Based on current funding and dependent on zone size, about half of the streets in the maintenance zone will receive a slurry seal. Maintenance will be deferred on pavement sections that are in poor condition since a slurry seal would be of little benefit. In this case, other more costly options that are not part of the Zone Maintenance Program are necessary (mill and overlay, or full depth reclamation and overlay).

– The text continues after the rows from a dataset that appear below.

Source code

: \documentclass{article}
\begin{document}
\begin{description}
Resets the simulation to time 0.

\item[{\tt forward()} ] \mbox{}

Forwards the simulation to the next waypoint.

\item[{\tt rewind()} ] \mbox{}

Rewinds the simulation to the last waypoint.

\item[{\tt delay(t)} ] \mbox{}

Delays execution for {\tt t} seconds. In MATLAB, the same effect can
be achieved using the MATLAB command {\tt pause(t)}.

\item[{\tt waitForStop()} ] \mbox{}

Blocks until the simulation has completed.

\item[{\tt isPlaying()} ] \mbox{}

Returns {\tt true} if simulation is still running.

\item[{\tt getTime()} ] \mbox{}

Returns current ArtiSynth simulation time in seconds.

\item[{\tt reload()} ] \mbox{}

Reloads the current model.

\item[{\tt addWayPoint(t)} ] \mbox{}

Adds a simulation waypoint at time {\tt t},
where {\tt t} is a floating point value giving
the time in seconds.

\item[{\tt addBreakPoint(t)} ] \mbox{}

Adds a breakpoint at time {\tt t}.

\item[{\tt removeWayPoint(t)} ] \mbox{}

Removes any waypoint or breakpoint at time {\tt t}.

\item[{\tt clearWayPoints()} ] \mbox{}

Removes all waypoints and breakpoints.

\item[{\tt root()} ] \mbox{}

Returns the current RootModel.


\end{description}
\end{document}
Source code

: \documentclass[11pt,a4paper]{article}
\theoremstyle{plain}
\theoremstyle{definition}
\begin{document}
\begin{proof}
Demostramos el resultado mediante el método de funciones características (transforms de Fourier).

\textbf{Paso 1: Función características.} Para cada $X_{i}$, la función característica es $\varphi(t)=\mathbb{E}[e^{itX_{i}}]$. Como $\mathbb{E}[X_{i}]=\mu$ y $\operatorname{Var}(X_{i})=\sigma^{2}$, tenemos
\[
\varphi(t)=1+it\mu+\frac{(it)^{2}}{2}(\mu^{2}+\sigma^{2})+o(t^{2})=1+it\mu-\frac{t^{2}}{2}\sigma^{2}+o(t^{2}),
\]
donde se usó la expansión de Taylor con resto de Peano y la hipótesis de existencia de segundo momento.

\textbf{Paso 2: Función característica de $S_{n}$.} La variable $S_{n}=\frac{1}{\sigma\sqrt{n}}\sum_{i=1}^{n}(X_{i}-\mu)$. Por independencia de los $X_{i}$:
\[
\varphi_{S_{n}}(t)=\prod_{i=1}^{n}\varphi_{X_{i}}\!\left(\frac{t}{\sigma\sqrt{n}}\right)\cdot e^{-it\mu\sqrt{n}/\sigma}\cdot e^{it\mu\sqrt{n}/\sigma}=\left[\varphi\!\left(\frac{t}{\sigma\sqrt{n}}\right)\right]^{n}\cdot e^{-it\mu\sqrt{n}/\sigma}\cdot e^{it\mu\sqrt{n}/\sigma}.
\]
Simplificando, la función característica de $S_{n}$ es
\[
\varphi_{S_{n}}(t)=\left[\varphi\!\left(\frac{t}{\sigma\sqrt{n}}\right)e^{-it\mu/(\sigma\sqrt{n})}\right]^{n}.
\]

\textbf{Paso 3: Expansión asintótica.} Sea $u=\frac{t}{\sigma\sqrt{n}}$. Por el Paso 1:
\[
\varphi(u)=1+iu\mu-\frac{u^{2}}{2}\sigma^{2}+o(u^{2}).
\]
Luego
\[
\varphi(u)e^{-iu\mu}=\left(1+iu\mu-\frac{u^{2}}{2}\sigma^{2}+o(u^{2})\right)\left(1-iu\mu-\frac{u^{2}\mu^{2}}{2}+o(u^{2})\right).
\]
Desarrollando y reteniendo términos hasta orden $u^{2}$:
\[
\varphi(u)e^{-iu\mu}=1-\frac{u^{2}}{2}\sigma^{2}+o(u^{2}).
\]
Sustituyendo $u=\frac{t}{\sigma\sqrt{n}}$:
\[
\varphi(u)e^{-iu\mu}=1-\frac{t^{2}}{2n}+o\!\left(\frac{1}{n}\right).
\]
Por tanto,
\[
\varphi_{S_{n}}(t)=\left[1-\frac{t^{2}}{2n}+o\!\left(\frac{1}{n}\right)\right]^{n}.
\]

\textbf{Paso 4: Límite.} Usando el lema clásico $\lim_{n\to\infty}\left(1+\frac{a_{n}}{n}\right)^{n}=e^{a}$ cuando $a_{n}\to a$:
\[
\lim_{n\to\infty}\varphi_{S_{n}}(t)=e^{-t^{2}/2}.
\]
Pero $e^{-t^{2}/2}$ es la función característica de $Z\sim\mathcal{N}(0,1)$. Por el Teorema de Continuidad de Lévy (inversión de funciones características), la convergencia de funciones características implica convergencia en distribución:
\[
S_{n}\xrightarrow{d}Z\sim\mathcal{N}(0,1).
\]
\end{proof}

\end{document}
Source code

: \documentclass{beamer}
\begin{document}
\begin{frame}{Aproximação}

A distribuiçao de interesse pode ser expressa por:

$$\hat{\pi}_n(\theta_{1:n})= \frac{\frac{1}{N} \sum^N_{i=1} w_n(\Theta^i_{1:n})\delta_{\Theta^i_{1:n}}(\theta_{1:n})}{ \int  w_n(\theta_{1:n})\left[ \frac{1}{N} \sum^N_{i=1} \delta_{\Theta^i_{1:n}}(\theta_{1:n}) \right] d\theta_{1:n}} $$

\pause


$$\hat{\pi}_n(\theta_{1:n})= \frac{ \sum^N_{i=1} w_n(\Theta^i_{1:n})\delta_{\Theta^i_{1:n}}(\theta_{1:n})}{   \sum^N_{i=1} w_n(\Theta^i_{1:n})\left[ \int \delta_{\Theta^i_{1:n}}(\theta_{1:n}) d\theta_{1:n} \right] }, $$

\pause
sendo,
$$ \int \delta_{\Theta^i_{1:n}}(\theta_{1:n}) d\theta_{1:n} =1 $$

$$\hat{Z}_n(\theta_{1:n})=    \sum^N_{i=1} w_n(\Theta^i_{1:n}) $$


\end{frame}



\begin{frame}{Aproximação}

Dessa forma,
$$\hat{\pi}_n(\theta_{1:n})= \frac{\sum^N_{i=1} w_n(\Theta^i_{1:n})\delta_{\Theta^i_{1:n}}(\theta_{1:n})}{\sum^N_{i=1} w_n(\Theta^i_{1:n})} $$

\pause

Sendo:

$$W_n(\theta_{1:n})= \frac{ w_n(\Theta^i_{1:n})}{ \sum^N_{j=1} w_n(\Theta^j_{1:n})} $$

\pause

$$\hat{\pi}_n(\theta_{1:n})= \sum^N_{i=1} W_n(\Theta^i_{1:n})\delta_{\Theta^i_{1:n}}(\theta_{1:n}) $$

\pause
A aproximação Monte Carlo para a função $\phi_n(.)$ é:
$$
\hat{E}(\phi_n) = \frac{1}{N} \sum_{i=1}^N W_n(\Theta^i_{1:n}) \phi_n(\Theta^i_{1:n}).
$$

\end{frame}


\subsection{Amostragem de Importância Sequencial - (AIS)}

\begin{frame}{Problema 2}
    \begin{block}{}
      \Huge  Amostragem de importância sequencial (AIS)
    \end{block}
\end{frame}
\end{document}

Why is my street in poor condition?
First and most importantly, a majority of streets within the City were built more than 40 years ago and built to different standards than are required today. Standards, materials, equipment and methods used to build streets today have improved thus are more suited for today’s vehicle volumes and weights, including trash, recycle and organics dump trucks. Secondly, consistent maintenance and funding is necessary. The City has had its Zone Maintenance Program in place since the early 2000’s, but consistent funding beyond standard maintenance is required. Funding for street maintenance and repairs is dependent on the City maintaining other infrastructure (sidewalks, signs, trees, traffic signals, storm drains) and providing services such as police, fire, and park and recreation. With the passage of Senate Bill 1 (2017) and the creation of the Road Maintenance and Rehabilitation Program (RMRP), the City has another source of funds for use in repairing streets in poor condition.
What is the City’s strategy for repairing streets in poor condition?
City staff uses a combination of factors to determine the highest priorities. These factors include: current maintenance zone, street classification, rated condition, field evaluation, public requests, CIP projects and private development. At this time the City’s highest priorities are the repair of arterial streets which encompass the highest volumes, speeds, and safety for residents and City staff.